Items listed in a dataset
● ● ●
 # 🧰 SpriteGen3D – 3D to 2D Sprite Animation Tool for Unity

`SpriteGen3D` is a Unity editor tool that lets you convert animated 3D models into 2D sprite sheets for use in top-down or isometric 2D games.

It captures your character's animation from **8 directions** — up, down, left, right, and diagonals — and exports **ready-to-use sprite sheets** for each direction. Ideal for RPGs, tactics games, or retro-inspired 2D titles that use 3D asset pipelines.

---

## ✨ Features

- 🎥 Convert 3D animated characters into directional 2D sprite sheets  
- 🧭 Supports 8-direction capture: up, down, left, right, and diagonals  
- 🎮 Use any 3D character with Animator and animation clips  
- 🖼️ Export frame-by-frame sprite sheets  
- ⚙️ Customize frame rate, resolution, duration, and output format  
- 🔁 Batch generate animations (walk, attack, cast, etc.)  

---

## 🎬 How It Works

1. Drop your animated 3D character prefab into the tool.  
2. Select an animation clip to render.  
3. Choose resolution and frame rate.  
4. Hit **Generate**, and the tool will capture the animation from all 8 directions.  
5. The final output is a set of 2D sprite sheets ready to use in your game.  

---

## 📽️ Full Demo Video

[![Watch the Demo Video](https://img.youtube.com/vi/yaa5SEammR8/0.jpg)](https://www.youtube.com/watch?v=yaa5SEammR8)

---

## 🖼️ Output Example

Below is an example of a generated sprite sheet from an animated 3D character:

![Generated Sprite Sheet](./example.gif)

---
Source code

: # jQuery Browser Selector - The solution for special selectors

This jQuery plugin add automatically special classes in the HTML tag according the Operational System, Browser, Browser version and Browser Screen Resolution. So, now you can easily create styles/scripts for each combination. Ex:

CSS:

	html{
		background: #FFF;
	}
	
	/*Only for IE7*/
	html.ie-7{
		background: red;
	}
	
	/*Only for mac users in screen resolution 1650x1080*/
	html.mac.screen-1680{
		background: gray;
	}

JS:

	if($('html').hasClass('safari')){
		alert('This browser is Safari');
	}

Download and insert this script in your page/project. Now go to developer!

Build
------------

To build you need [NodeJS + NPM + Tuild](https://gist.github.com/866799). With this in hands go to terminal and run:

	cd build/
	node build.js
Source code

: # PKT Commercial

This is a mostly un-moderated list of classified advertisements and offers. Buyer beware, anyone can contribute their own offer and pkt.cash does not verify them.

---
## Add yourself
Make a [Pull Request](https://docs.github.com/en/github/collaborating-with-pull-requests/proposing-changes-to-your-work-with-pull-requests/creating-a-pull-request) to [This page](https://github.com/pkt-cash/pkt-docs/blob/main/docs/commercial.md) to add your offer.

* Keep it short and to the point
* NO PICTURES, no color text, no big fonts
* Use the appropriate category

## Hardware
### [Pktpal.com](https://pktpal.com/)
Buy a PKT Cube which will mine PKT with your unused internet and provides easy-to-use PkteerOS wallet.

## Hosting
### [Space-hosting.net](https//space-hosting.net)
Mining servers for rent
● ● ●
YOUR ASSIGNMENT —
Retype all the data, changing nothing.

TASK ANSWER —
 # 🧰 SpriteGen3D – 3D to 2D Sprite Animation Tool for Unity

`SpriteGen3D` is a Unity editor tool that lets you convert animated 3D models into 2D sprite sheets for use in top-down or isometric 2D games.

It captures your character's animation from **8 directions** — up, down, left, right, and diagonals — and exports **ready-to-use sprite sheets** for each direction. Ideal for RPGs, tactics games, or retro-inspired 2D titles that use 3D asset pipelines.

---

## ✨ Features

- 🎥 Convert 3D animated characters into directional 2D sprite sheets  
- 🧭 Supports 8-direction capture: up, down, left, right, and diagonals  
- 🎮 Use any 3D character with Animator and animation clips  
- 🖼️ Export frame-by-frame sprite sheets  
- ⚙️ Customize frame rate, resolution, duration, and output format  
- 🔁 Batch generate animations (walk, attack, cast, etc.)  

---

## 🎬 How It Works

1. Drop your animated 3D character prefab into the tool.  
2. Select an animation clip to render.  
3. Choose resolution and frame rate.  
4. Hit **Generate**, and the tool will capture the animation from all 8 directions.  
5. The final output is a set of 2D sprite sheets ready to use in your game.  

---

## 📽️ Full Demo Video

[![Watch the Demo Video](https://img.youtube.com/vi/yaa5SEammR8/0.jpg)](https://www.youtube.com/watch?v=yaa5SEammR8)

---

## 🖼️ Output Example

Below is an example of a generated sprite sheet from an animated 3D character:

![Generated Sprite Sheet](./example.gif)

---
Source code

: # jQuery Browser Selector - The solution for special selectors

This jQuery plugin add automatically special classes in the HTML tag according the Operational System, Browser, Browser version and Browser Screen Resolution. So, now you can easily create styles/scripts for each combination. Ex:

CSS:

	html{
		background: #FFF;
	}
	
	/*Only for IE7*/
	html.ie-7{
		background: red;
	}
	
	/*Only for mac users in screen resolution 1650x1080*/
	html.mac.screen-1680{
		background: gray;
	}

JS:

	if($('html').hasClass('safari')){
		alert('This browser is Safari');
	}

Download and insert this script in your page/project. Now go to developer!

Build
------------

To build you need [NodeJS + NPM + Tuild](https://gist.github.com/866799). With this in hands go to terminal and run:

	cd build/
	node build.js
Source code

: # PKT Commercial

This is a mostly un-moderated list of classified advertisements and offers. Buyer beware, anyone can contribute their own offer and pkt.cash does not verify them.

---
## Add yourself
Make a [Pull Request](https://docs.github.com/en/github/collaborating-with-pull-requests/proposing-changes-to-your-work-with-pull-requests/creating-a-pull-request) to [This page](https://github.com/pkt-cash/pkt-docs/blob/main/docs/commercial.md) to add your offer.

* Keep it short and to the point
* NO PICTURES, no color text, no big fonts
* Use the appropriate category

## Hardware
### [Pktpal.com](https://pktpal.com/)
Buy a PKT Cube which will mine PKT with your unused internet and provides easy-to-use PkteerOS wallet.

## Hosting
### [Space-hosting.net](https//space-hosting.net)
Mining servers for rent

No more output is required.